[PATCH 05/13] iommu/io-pgtable-arm: Allow appropriate DMA API use
Robin Murphy
robin.murphy at arm.com
Tue Aug 4 07:47:13 PDT 2015
Hi Laurent,
[ +RMK, as his patch is indirectly involved here ]
On 04/08/15 14:16, Laurent Pinchart wrote:
> Hi Will and Robin,
>
> Thank you for the patch.
>
> On Monday 03 August 2015 14:25:47 Will Deacon wrote:
>> From: Robin Murphy <Robin.Murphy at arm.com>
>>
>> Currently, users of the LPAE page table code are (ab)using dma_map_page()
>> as a means to flush page table updates for non-coherent IOMMUs. Since
>> from the CPU's point of view, creating IOMMU page tables *is* passing
>> DMA buffers to a device (the IOMMU's page table walker), there's little
>> reason not to use the DMA API correctly.
>>
>> Allow IOMMU drivers to opt into DMA API operations for page table
>> allocation and updates by providing their appropriate device pointer.
>> The expectation is that an LPAE IOMMU should have a full view of system
>> memory, so use streaming mappings to avoid unnecessary pressure on
>> ZONE_DMA, and treat any DMA translation as a warning sign.
>
> I like the idea of doing this in core code rather than in individual drivers,
> but I believe we're not using the right API. Please see below.

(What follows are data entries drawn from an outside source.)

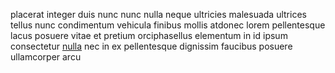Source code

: placerat integer duis nunc nunc nulla neque ultricies malesuada ultrices tellus
nunc condimentum vehicula finibus mollis atdonec lorem pellentesque lacus
posuere vitae et pretium orciphasellus elementum in id ipsum consectetur
[nulla](generated_webpages/in8.md) nec in ex pellentesque dignissim faucibus
posuere ullamcorper arcu
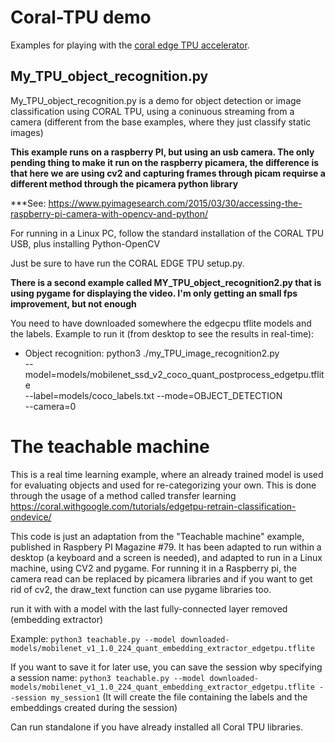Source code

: # Coral-TPU demo
Examples for playing with the [coral edge TPU accelerator](https://coral.withgoogle.com/tutorials/accelerator/).

## My_TPU_object_recognition.py
My_TPU_object_recognition.py is a demo for object detection or image classification using CORAL TPU, using a coninuous streaming from a camera (different from the base examples, where they just classify static images)

**This example runs on a raspberry PI, but using an usb camera. The only pending thing to make it run on the raspberry picamera,
the difference is that here we are using cv2 and capturing frames through picam requirse a different method through the picamera
python library**

***See: https://www.pyimagesearch.com/2015/03/30/accessing-the-raspberry-pi-camera-with-opencv-and-python/

For running in a Linux PC, follow the standard installation of the CORAL TPU USB, plus installing Python-OpenCV

Just be sure to have run the CORAL EDGE TPU setup.py.

**There is a second example called MY_TPU_object_recognition2.py that is using pygame for displaying the video. 
I'm only getting an small fps improvement, but not enough**

You need to have downloaded somewhere the edgecpu tflite models and the labels.
Example to run it (from desktop to see the results in real-time): 

  - Object recognition:
    python3 ./my_TPU_image_recognition2.py \
    --model=models/mobilenet_ssd_v2_coco_quant_postprocess_edgetpu.tflite \
    --label=models/coco_labels.txt --mode=OBJECT_DETECTION \
    --camera=0



# The teachable machine

This is a real time learning example, where an already trained model is used for evaluating objects and used for re-categorizing your own. This is done through the usage of a method called transfer learning https://coral.withgoogle.com/tutorials/edgetpu-retrain-classification-ondevice/

This code is just an adaptation from the "Teachable machine" example, published in Raspbery PI Magazine #79. It has been adapted to run within a desktop (a keyboard and a screen is needed), and adapted to run in a Linux machine, using CV2 and pygame. For running it in a Raspberry pi, the camera read can be replaced by picamera libraries and if you want to get rid of cv2, the draw_text function can use pygame libraries too.


run it with with a model with the last fully-connected layer removed (embedding extractor)

Example:
`python3 teachable.py --model downloaded-models/mobilenet_v1_1.0_224_quant_embedding_extractor_edgetpu.tflite`

If you want to save it for later use, you can save the session wby specifying a session name:
      `python3 teachable.py --model downloaded-models/mobilenet_v1_1.0_224_quant_embedding_extractor_edgetpu.tflite --session my_session1`
(It will create the file containing the labels and the embeddings created during the session)

Can run standalone if you have already installed all Coral TPU libraries.
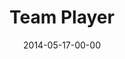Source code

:---
layout: message
category: message
series: "The New Man"
title: "Team Player"
date: 2014-05-17-00-00
message_id: 864
sc-permalink-url: "http://soundcloud.com/crdschurch/team-player"
audio: "http://s3.amazonaws.com/crossroads-media/messages/audio/thenewman_04.mp3"
audio-duration: ":"
program: "http://s3.amazonaws.com/crossroads-media/documents/05_17-18_14Program_LO.pdf"
description: "Chuck Mingo talks about how the new man is a team player."
video: "http://s3.amazonaws.com/crossroads-media/messages/video/thenewman_04.mp4"
video-duration: ":"
yt-embed-url: "//www.youtube.com/embed/PYrZUJeHlz4"
video-image: "http://s3.amazonaws.com/crossroads-media/images/thenewman_04_still.jpg"
tag: 
 - team
 - mingo
 - crossroads
 - crossroads-church
 - program
 - chuck-mingo
explicit: false
---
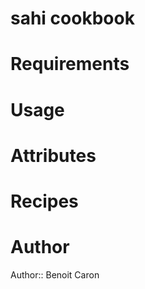 # sahi cookbook

# Requirements

# Usage

# Attributes

# Recipes

# Author

Author:: Benoit Caron 
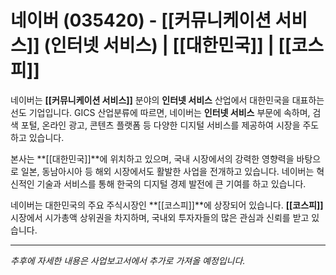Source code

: # 네이버 (035420) - **[[커뮤니케이션 서비스]]** (인터넷 서비스) | **[[대한민국]]** | **[[코스피]]**

네이버는 **[[커뮤니케이션 서비스]]** 분야의 **인터넷 서비스** 산업에서 대한민국을 대표하는 선도 기업입니다. GICS 산업분류에 따르면, 네이버는 **인터넷 서비스** 부문에 속하며, 검색 포털, 온라인 광고, 콘텐츠 플랫폼 등 다양한 디지털 서비스를 제공하여 시장을 주도하고 있습니다.

본사는 **[[대한민국]]**에 위치하고 있으며, 국내 시장에서의 강력한 영향력을 바탕으로 일본, 동남아시아 등 해외 시장에서도 활발한 사업을 전개하고 있습니다. 네이버는 혁신적인 기술과 서비스를 통해 한국의 디지털 경제 발전에 큰 기여를 하고 있습니다.

네이버는 대한민국의 주요 주식시장인 **[[코스피]]**에 상장되어 있습니다. **[[코스피]]** 시장에서 시가총액 상위권을 차지하며, 국내외 투자자들의 많은 관심과 신뢰를 받고 있습니다.

---

*추후에 자세한 내용은 사업보고서에서 추가로 가져올 예정입니다.*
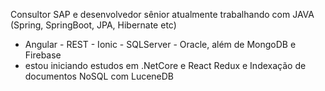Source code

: Consultor SAP e desenvolvedor sênior atualmente trabalhando com JAVA (Spring, SpringBoot, JPA, Hibernate etc)
- Angular - REST - Ionic - SQLServer - Oracle, além de MongoDB e Firebase
- estou iniciando estudos em .NetCore e React Redux e Indexação de documentos NoSQL com LuceneDB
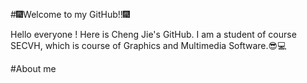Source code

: #🎆Welcome to my GitHub!!🎆

Hello everyone ! Here is Cheng Jie's GitHub. I am a student of course SECVH, which is course of Graphics and Multimedia Software.😎💻

#About me
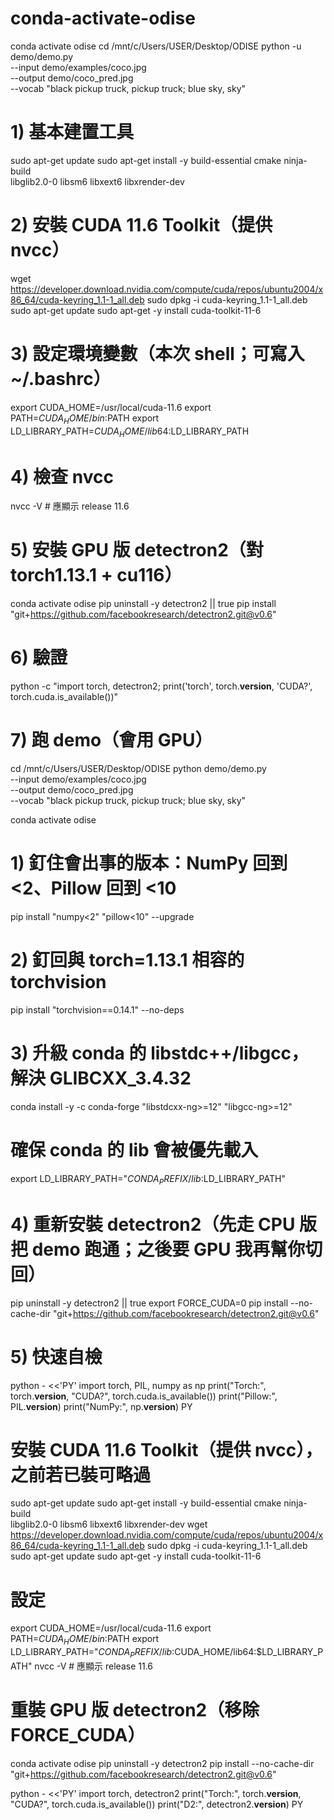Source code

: # conda-activate-odise

conda activate odise
cd /mnt/c/Users/USER/Desktop/ODISE
python -u demo/demo.py \
  --input demo/examples/coco.jpg \
  --output demo/coco_pred.jpg \
  --vocab "black pickup truck, pickup truck; blue sky, sky"


# 1) 基本建置工具
sudo apt-get update
sudo apt-get install -y build-essential cmake ninja-build \
    libglib2.0-0 libsm6 libxext6 libxrender-dev

# 2) 安裝 CUDA 11.6 Toolkit（提供 nvcc）
wget https://developer.download.nvidia.com/compute/cuda/repos/ubuntu2004/x86_64/cuda-keyring_1.1-1_all.deb
sudo dpkg -i cuda-keyring_1.1-1_all.deb
sudo apt-get update
sudo apt-get -y install cuda-toolkit-11-6

# 3) 設定環境變數（本次 shell；可寫入 ~/.bashrc）
export CUDA_HOME=/usr/local/cuda-11.6
export PATH=$CUDA_HOME/bin:$PATH
export LD_LIBRARY_PATH=$CUDA_HOME/lib64:$LD_LIBRARY_PATH

# 4) 檢查 nvcc
nvcc -V   # 應顯示 release 11.6

# 5) 安裝 GPU 版 detectron2（對 torch1.13.1 + cu116）
conda activate odise
pip uninstall -y detectron2 || true
pip install "git+https://github.com/facebookresearch/detectron2.git@v0.6"

# 6) 驗證
python -c "import torch, detectron2; print('torch', torch.__version__, 'CUDA?', torch.cuda.is_available())"

# 7) 跑 demo（會用 GPU）
cd /mnt/c/Users/USER/Desktop/ODISE
python demo/demo.py \
  --input demo/examples/coco.jpg \
  --output demo/coco_pred.jpg \
  --vocab "black pickup truck, pickup truck; blue sky, sky"


  conda activate odise

# 1) 釘住會出事的版本：NumPy 回到 <2、Pillow 回到 <10
pip install "numpy<2" "pillow<10" --upgrade

# 2) 釘回與 torch=1.13.1 相容的 torchvision
pip install "torchvision==0.14.1" --no-deps

# 3) 升級 conda 的 libstdc++/libgcc，解決 GLIBCXX_3.4.32
conda install -y -c conda-forge "libstdcxx-ng>=12" "libgcc-ng>=12"

# 確保 conda 的 lib 會被優先載入
export LD_LIBRARY_PATH="$CONDA_PREFIX/lib:$LD_LIBRARY_PATH"

# 4) 重新安裝 detectron2（先走 CPU 版把 demo 跑通；之後要 GPU 我再幫你切回）
pip uninstall -y detectron2 || true
export FORCE_CUDA=0
pip install --no-cache-dir "git+https://github.com/facebookresearch/detectron2.git@v0.6"

# 5) 快速自檢
python - <<'PY'
import torch, PIL, numpy as np
print("Torch:", torch.__version__, "CUDA?", torch.cuda.is_available())
print("Pillow:", PIL.__version__)
print("NumPy:", np.__version__)
PY
# 安裝 CUDA 11.6 Toolkit（提供 nvcc），之前若已裝可略過
sudo apt-get update
sudo apt-get install -y build-essential cmake ninja-build \
    libglib2.0-0 libsm6 libxext6 libxrender-dev
wget https://developer.download.nvidia.com/compute/cuda/repos/ubuntu2004/x86_64/cuda-keyring_1.1-1_all.deb
sudo dpkg -i cuda-keyring_1.1-1_all.deb
sudo apt-get update
sudo apt-get -y install cuda-toolkit-11-6

# 設定
export CUDA_HOME=/usr/local/cuda-11.6
export PATH=$CUDA_HOME/bin:$PATH
export LD_LIBRARY_PATH="$CONDA_PREFIX/lib:$CUDA_HOME/lib64:$LD_LIBRARY_PATH"
nvcc -V   # 應顯示 release 11.6

# 重裝 GPU 版 detectron2（移除 FORCE_CUDA）
conda activate odise
pip uninstall -y detectron2
pip install --no-cache-dir "git+https://github.com/facebookresearch/detectron2.git@v0.6"

python - <<'PY'
import torch, detectron2
print("Torch:", torch.__version__, "CUDA?", torch.cuda.is_available())
print("D2:", detectron2.__version__)
PY


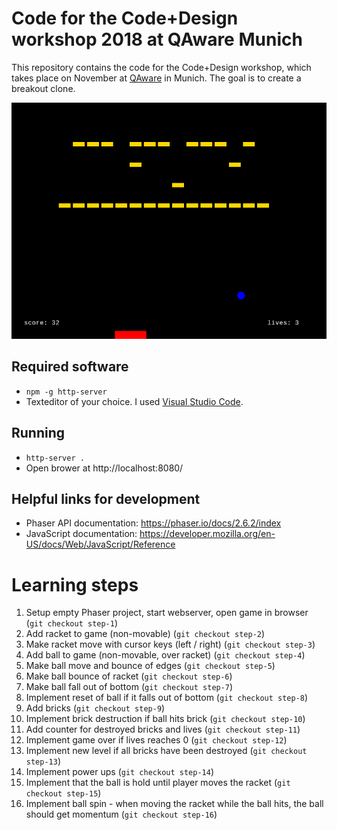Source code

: # Code for the Code+Design workshop 2018 at QAware Munich
This repository contains the code for the Code+Design workshop, which takes place on November at [QAware](https://www.qaware.de/) in Munich.
The goal is to create a breakout clone.

![Screenshot](https://raw.githubusercontent.com/qaware/code-design-2018/master/screenshot.png)

## Required software

* `npm -g http-server`
* Texteditor of your choice. I used [Visual Studio Code](https://code.visualstudio.com/).

## Running

* `http-server .`
* Open brower at http://localhost:8080/

## Helpful links for development

* Phaser API documentation: https://phaser.io/docs/2.6.2/index
* JavaScript documentation: https://developer.mozilla.org/en-US/docs/Web/JavaScript/Reference

# Learning steps

1. Setup empty Phaser project, start webserver, open game in browser (`git checkout step-1`)
1. Add racket to game (non-movable) (`git checkout step-2`)
1. Make racket move with cursor keys (left / right) (`git checkout step-3`)
1. Add ball to game (non-movable, over racket) (`git checkout step-4`)
1. Make ball move and bounce of edges (`git checkout step-5`)
1. Make ball bounce of racket (`git checkout step-6`)
1. Make ball fall out of bottom (`git checkout step-7`)
1. Implement reset of ball if it falls out of bottom (`git checkout step-8`)
1. Add bricks (`git checkout step-9`)
1. Implement brick destruction if ball hits brick (`git checkout step-10`)
1. Add counter for destroyed bricks and lives (`git checkout step-11`)
1. Implement game over if lives reaches 0 (`git checkout step-12`)
1. Implement new level if all bricks have been destroyed (`git checkout step-13`)
1. Implement power ups (`git checkout step-14`)
1. Implement that the ball is hold until player moves the racket (`git checkout step-15`)
1. Implement ball spin - when moving the racket while the ball hits, the ball should get momentum (`git checkout step-16`)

Perhaps this could have one of my trademark "for now"s - the aim of this
series is really just to stop the per-driver hacks proliferating, as per
Russell's comment[1]. I left the semi-artificial DMA==phys restriction
for expediency, since it follows the current usage and keeps the code
changes minimal. With this series in place I'd be happy to go back and
try a full-blown DMA conversion if and when a real need shows up, but I
think it would significantly complicate all the current software page
table walking.
>> Signed-off-by: Robin Murphy <robin.murphy at arm.com>
>> Signed-off-by: Will Deacon <will.deacon at arm.com>
>> ---
>> drivers/iommu/Kconfig | 3 +-
>> drivers/iommu/io-pgtable-arm.c | 107 +++++++++++++++++++++++++++++---------
>> drivers/iommu/io-pgtable.h | 3 ++
>> 3 files changed, 89 insertions(+), 24 deletions(-)
>>
>> diff --git a/drivers/iommu/Kconfig b/drivers/iommu/Kconfig
>> index f1fb1d3ccc56..d77a848d50de 100644
>> --- a/drivers/iommu/Kconfig
>> +++ b/drivers/iommu/Kconfig
>> @@ -23,7 +23,8 @@ config IOMMU_IO_PGTABLE
>> config IOMMU_IO_PGTABLE_LPAE
>> bool "ARMv7/v8 Long Descriptor Format"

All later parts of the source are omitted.